Compressed joints are pretty bad
See a quick video demo on the effects of joint compression on muscle control below:
If you’re a patient of mine, you’ve likely heard me talk about joint compression before, as well as experienced what it’s like to have a joint “de-compressed” with tractional adjustment. Joint compression is common and can take place all over the body. These compressions can be a result of both isolated traumas and compensatory load over time.
But what is a compressed joint?
Your joints are made to have a certain amount of space between the surfaces of each bone when relaxed. This space allows room for the joint lubricant between the surfaces (synovial fluid) to move and flow evenly. The result of the joint surfaces being in their correct alignment (centrated) and having well distributed lubrication, is a healthy, smooth, efficiently moving joint.
When you have an impact (such as in a fall or hit), or an unusual amount of repetitive load through the joint over time, the amount of space between the joint surfaces can be reduced. When the normal flow of synovial fluid isn’t able to occur, adhesions begin to form between the two surfaces.
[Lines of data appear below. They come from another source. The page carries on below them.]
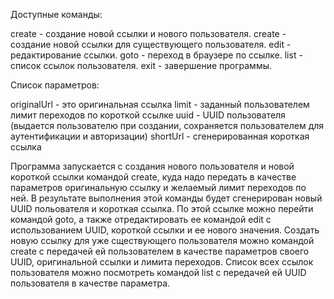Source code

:Доступные команды:

create <originalUrl> <limit> - создание новой ссылки и нового пользователя.
create <uuid> <originalUrl> <limit> - создание новой ссылки для существующего пользователя.
edit <uuid> <shortUrl> <newOriginalUrl> - редактирование ссылки.
goto <shortUrl> - переход в браузере по ссылке.
list <uuid> - cписок ссылок пользователя.
exit - завершение программы.


Список параметров:

originalUrl - это оригинальная ссылка
limit - заданный пользователем лимит переходов по короткой ссылке
uuid - UUID пользователя (выдается пользователю при создании, сохраняется пользователем 
для аутентификации и авторизации)
shortUrl - сгенерированная короткая ссылка

Программа запускается с создания нового пользователя и новой короткой ссылки командой create, 
куда надо передать в качестве параметров оригинальную ссылку и желаемый лимит переходов по ней.
В результате выполнения этой команды будет сгенерирован новый UUID польователя и короткая ссылка.
По этой ссылке можно перейти командой goto, а также отредактировать ее командой edit с использованием UUID,
короткой ссылки и ее нового значения. Создать новую ссылку для уже сществующего пользователя можно командой
create с передачей ей пользователем в качестве параметров своего UUID, оригинальной ссылки и лимита переходов.
Список всех ссылок пользователя можно посмотреть командой list с передачей ей UUID пользователя 
в качестве параметра.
From here, the range and quality of movement at that joint starts to decline. This reduction in joint space can also create joint position abnormalities, and even leg length differences when it occurs in the hip and lower limb.
But it’s not just the joint that suffers…
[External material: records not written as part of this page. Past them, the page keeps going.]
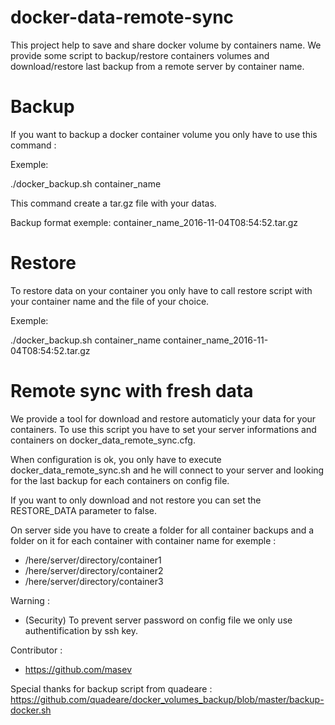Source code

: # docker-data-remote-sync

This project help to save and share docker volume by containers name. We provide some script to backup/restore containers volumes and download/restore last backup from a remote server by container name. 

# Backup 

If you want to backup a docker container volume you only have to use this command : 

Exemple:

./docker_backup.sh container_name 

This command create a tar.gz file with your datas.

Backup format exemple: 
container_name_2016-11-04T08:54:52.tar.gz

# Restore

To restore data on your container you only have to call restore script with your container name and the file of your choice.

Exemple:

./docker_backup.sh container_name container_name_2016-11-04T08:54:52.tar.gz

# Remote sync with fresh data

We provide a tool for download and restore automaticly your data for your containers. 
To use this script you have to set your server informations and containers on docker_data_remote_sync.cfg.

When configuration is ok, you only have to execute docker_data_remote_sync.sh and he will connect to your server and looking for the last backup for each containers on config file.

If you want to only download and not restore you can set the RESTORE_DATA parameter to false. 

On server side you have to create a folder for all container backups and a folder on it for each container with container name for exemple :

* /here/server/directory/container1
* /here/server/directory/container2
* /here/server/directory/container3

Warning : 
* (Security) To prevent server password on config file we only use authentification by ssh key.

Contributor : 
* https://github.com/masev

Special thanks for backup script from quadeare : 
https://github.com/quadeare/docker_volumes_backup/blob/master/backup-docker.sh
Compression is a powerful irritant to the joint – not necessarily with symptoms in that area. Even so, the irritation is perceived by your nervous system. Joints have nerve fibres that travel directly from the ligament capsule that holds a joint together, to the local muscles around it. When irritated, these joints will then send signals to those muscles and use then to tighten and guard, in an attempt to reduce and prevent further irritation. If the compression isn’t resolved quickly, this can turn into chronic muscle tightness.
In patients with longterm pain, muscle and tendon tears, and osteoarthritis, this joint-muscle combination is almost always a huge factor; with the friction and poor movement wearing the joint quicker, and the constant muscle guarding putting repetitive stress on the tendon and muscle fibres.
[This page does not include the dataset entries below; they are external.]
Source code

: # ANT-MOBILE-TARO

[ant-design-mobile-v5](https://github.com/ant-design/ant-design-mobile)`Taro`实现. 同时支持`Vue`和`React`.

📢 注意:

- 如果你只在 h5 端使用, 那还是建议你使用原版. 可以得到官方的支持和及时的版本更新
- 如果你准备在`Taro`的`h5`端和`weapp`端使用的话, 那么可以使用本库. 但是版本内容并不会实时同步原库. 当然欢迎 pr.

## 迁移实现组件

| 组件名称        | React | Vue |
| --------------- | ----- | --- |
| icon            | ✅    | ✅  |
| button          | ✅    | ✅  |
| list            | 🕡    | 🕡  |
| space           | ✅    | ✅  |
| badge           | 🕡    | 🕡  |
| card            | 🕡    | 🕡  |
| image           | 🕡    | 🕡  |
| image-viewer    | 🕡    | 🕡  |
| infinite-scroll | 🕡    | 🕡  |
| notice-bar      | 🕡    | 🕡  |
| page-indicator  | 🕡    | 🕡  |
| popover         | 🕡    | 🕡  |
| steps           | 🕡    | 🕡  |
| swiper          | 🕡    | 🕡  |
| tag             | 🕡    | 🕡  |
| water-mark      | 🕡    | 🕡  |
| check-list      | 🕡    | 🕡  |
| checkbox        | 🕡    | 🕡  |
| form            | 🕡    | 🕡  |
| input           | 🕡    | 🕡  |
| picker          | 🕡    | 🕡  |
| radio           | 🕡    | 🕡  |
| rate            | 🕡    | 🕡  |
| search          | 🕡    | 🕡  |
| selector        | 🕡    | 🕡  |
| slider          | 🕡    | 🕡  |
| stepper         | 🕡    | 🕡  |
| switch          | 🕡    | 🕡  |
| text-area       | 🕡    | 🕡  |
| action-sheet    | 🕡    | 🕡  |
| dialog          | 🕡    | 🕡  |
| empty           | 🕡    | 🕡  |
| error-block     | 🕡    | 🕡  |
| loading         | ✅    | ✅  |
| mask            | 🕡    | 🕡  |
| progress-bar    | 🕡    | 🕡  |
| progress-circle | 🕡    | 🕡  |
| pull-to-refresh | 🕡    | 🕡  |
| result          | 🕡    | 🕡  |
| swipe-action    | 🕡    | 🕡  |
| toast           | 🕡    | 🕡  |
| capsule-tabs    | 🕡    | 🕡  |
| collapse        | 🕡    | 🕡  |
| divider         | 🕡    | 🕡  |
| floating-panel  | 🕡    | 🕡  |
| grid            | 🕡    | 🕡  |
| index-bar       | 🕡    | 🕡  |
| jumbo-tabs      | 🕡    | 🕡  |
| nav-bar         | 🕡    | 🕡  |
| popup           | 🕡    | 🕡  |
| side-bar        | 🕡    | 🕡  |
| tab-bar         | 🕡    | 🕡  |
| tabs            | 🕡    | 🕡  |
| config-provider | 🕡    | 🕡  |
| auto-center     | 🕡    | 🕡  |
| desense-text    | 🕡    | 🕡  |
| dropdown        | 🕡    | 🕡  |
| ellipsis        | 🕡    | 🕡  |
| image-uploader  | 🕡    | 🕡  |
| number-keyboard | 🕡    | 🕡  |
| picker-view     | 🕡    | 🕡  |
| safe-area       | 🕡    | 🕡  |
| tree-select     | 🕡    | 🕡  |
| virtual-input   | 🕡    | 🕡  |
Muscle tightness in and of itself can cause compression of a joint over time as well, however I find the relationship to be the other way the majority of the time in clinic.
Treating Joint Compression
The first point of call when dealing with a compressed joint is simple – decompression. Big improvements in compression can usually be made in one session. However, more complicated longterm compression cases can sometimes take a certain amount of treatment to return normal function, but improvement should occur steadily along the way.
The next most important treatment goal is to identify and eliminate predisposing factors that have been either increasing the likelihood of compression to a joint, or making the symptoms and chances of recovery worse e.g. a change in weight shift to one side more than the other, or incorrect muscle movement patterns.
If you’re experiencing joint or muscle pain, stiffness, or noticing strength or coordination imbalances, joint compression could likely be an issue for you.